## Exercise
Every entry is to be restated exactly; pictures are not part of the copy.

**** Dataset extract

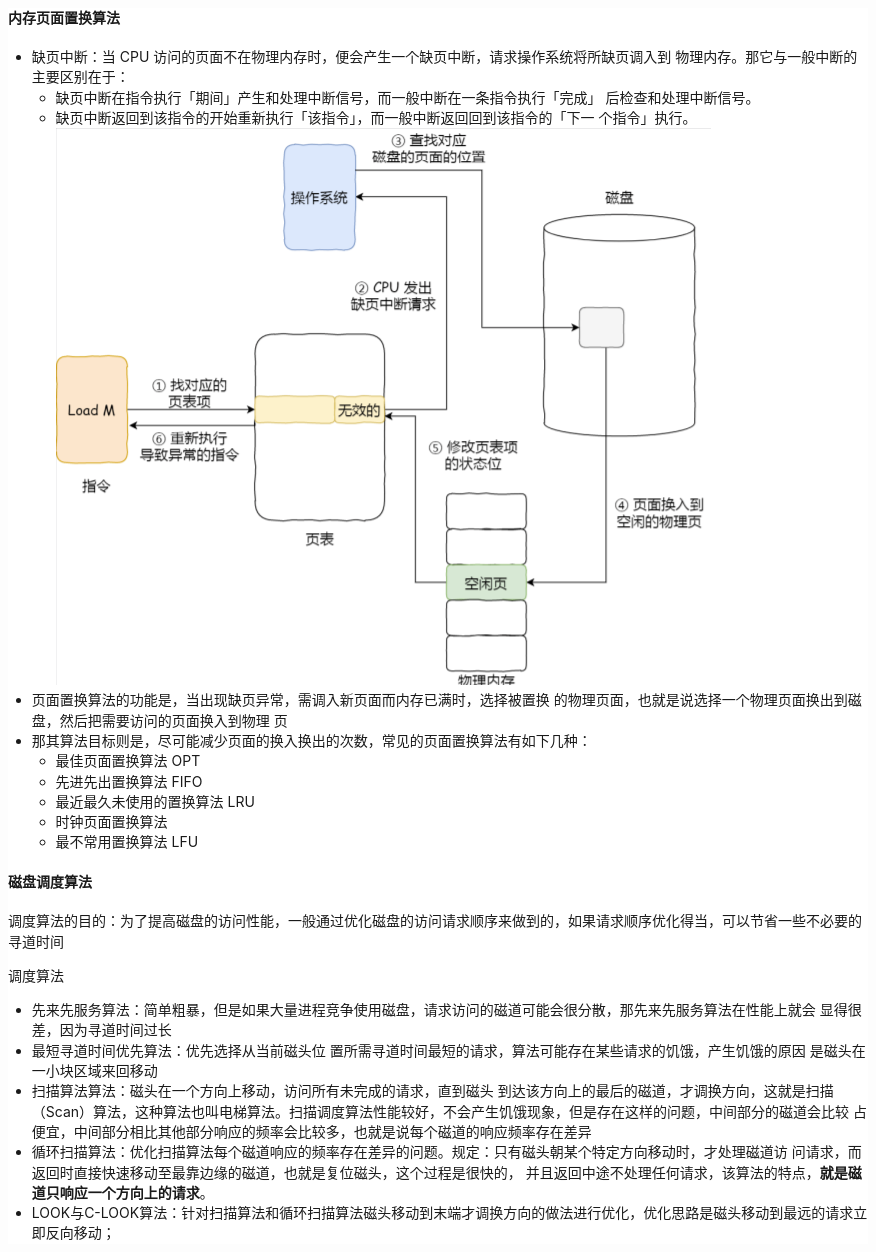 

#### 内存页面置换算法

- 缺页中断：当 CPU 访问的⻚⾯不在物理内存时，便会产⽣⼀个缺⻚中断，请求操作系统将所缺⻚调⼊到 物理内存。那它与⼀般中断的主要区别在于： 
  - 缺⻚中断在指令执⾏「期间」产⽣和处理中断信号，⽽⼀般中断在⼀条指令执⾏「完成」 后检查和处理中断信号。 
  - 缺⻚中断返回到该指令的开始重新执⾏「该指令」，⽽⼀般中断返回回到该指令的「下⼀ 个指令」执⾏。
    ![image-20220121175025160](操作系统.assets/image-20220121175025160.png)
- ⻚⾯置换算法的功能是，当出现缺⻚异常，需调⼊新⻚⾯⽽内存已满时，选择被置换 的物理⻚⾯，也就是说选择⼀个物理⻚⾯换出到磁盘，然后把需要访问的⻚⾯换⼊到物理 ⻚
- 那其算法⽬标则是，尽可能减少⻚⾯的换⼊换出的次数，常⻅的⻚⾯置换算法有如下⼏种：
  - 最佳页面置换算法 OPT
  - 先进先出置换算法 FIFO
  - 最近最久未使用的置换算法 LRU
  - 时钟页面置换算法
  - 最不常用置换算法 LFU



#### 磁盘调度算法

调度算法的目的：为了提高磁盘的访问性能，一般通过优化磁盘的访问请求顺序来做到的，如果请求顺序优化得当，可以节省一些不必要的寻道时间



调度算法

- 先来先服务算法：简单粗暴，但是如果⼤量进程竞争使⽤磁盘，请求访问的磁道可能会很分散，那先来先服务算法在性能上就会 显得很差，因为寻道时间过⻓
- 最短寻道时间优先算法：优先选择从当前磁头位 置所需寻道时间最短的请求，算法可能存在某些请求的饥饿，产⽣饥饿的原因 是磁头在⼀⼩块区域来回移动
- 扫描算法算法：磁头在⼀个⽅向上移动，访问所有未完成的请求，直到磁头 到达该⽅向上的最后的磁道，才调换⽅向，这就是扫描（Scan）算法，这种算法也叫电梯算法。扫描调度算法性能较好，不会产⽣饥饿现象，但是存在这样的问题，中间部分的磁道会⽐较 占便宜，中间部分相⽐其他部分响应的频率会⽐较多，也就是说每个磁道的响应频率存在差异
- 循环扫描算法：优化扫描算法每个磁道响应的频率存在差异的问题。规定：只有磁头朝某个特定⽅向移动时，才处理磁道访 问请求，⽽返回时直接快速移动⾄最靠边缘的磁道，也就是复位磁头，这个过程是很快的， 并且返回中途不处理任何请求，该算法的特点，**就是磁道只响应⼀个⽅向上的请求**。
- LOOK与C-LOOK算法：针对扫描算法和循环扫描算法磁头移动到末端才调换方向的做法进行优化，优化思路是磁头移动到最远的请求立即反向移动；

********

## Your solution
#### 内存页面置换算法

- 缺页中断：当 CPU 访问的⻚⾯不在物理内存时，便会产⽣⼀个缺⻚中断，请求操作系统将所缺⻚调⼊到 物理内存。那它与⼀般中断的主要区别在于： 
  - 缺⻚中断在指令执⾏「期间」产⽣和处理中断信号，⽽⼀般中断在⼀条指令执⾏「完成」 后检查和处理中断信号。 
  - 缺⻚中断返回到该指令的开始重新执⾏「该指令」，⽽⼀般中断返回回到该指令的「下⼀ 个指令」执⾏。
    ![image-20220121175025160](操作系统.assets/image-20220121175025160.png)
- ⻚⾯置换算法的功能是，当出现缺⻚异常，需调⼊新⻚⾯⽽内存已满时，选择被置换 的物理⻚⾯，也就是说选择⼀个物理⻚⾯换出到磁盘，然后把需要访问的⻚⾯换⼊到物理 ⻚
- 那其算法⽬标则是，尽可能减少⻚⾯的换⼊换出的次数，常⻅的⻚⾯置换算法有如下⼏种：
  - 最佳页面置换算法 OPT
  - 先进先出置换算法 FIFO
  - 最近最久未使用的置换算法 LRU
  - 时钟页面置换算法
  - 最不常用置换算法 LFU



#### 磁盘调度算法

调度算法的目的：为了提高磁盘的访问性能，一般通过优化磁盘的访问请求顺序来做到的，如果请求顺序优化得当，可以节省一些不必要的寻道时间



调度算法

- 先来先服务算法：简单粗暴，但是如果⼤量进程竞争使⽤磁盘，请求访问的磁道可能会很分散，那先来先服务算法在性能上就会 显得很差，因为寻道时间过⻓
- 最短寻道时间优先算法：优先选择从当前磁头位 置所需寻道时间最短的请求，算法可能存在某些请求的饥饿，产⽣饥饿的原因 是磁头在⼀⼩块区域来回移动
- 扫描算法算法：磁头在⼀个⽅向上移动，访问所有未完成的请求，直到磁头 到达该⽅向上的最后的磁道，才调换⽅向，这就是扫描（Scan）算法，这种算法也叫电梯算法。扫描调度算法性能较好，不会产⽣饥饿现象，但是存在这样的问题，中间部分的磁道会⽐较 占便宜，中间部分相⽐其他部分响应的频率会⽐较多，也就是说每个磁道的响应频率存在差异
- 循环扫描算法：优化扫描算法每个磁道响应的频率存在差异的问题。规定：只有磁头朝某个特定⽅向移动时，才处理磁道访 问请求，⽽返回时直接快速移动⾄最靠边缘的磁道，也就是复位磁头，这个过程是很快的， 并且返回中途不处理任何请求，该算法的特点，**就是磁道只响应⼀个⽅向上的请求**。
- LOOK与C-LOOK算法：针对扫描算法和循环扫描算法磁头移动到末端才调换方向的做法进行优化，优化思路是磁头移动到最远的请求立即反向移动；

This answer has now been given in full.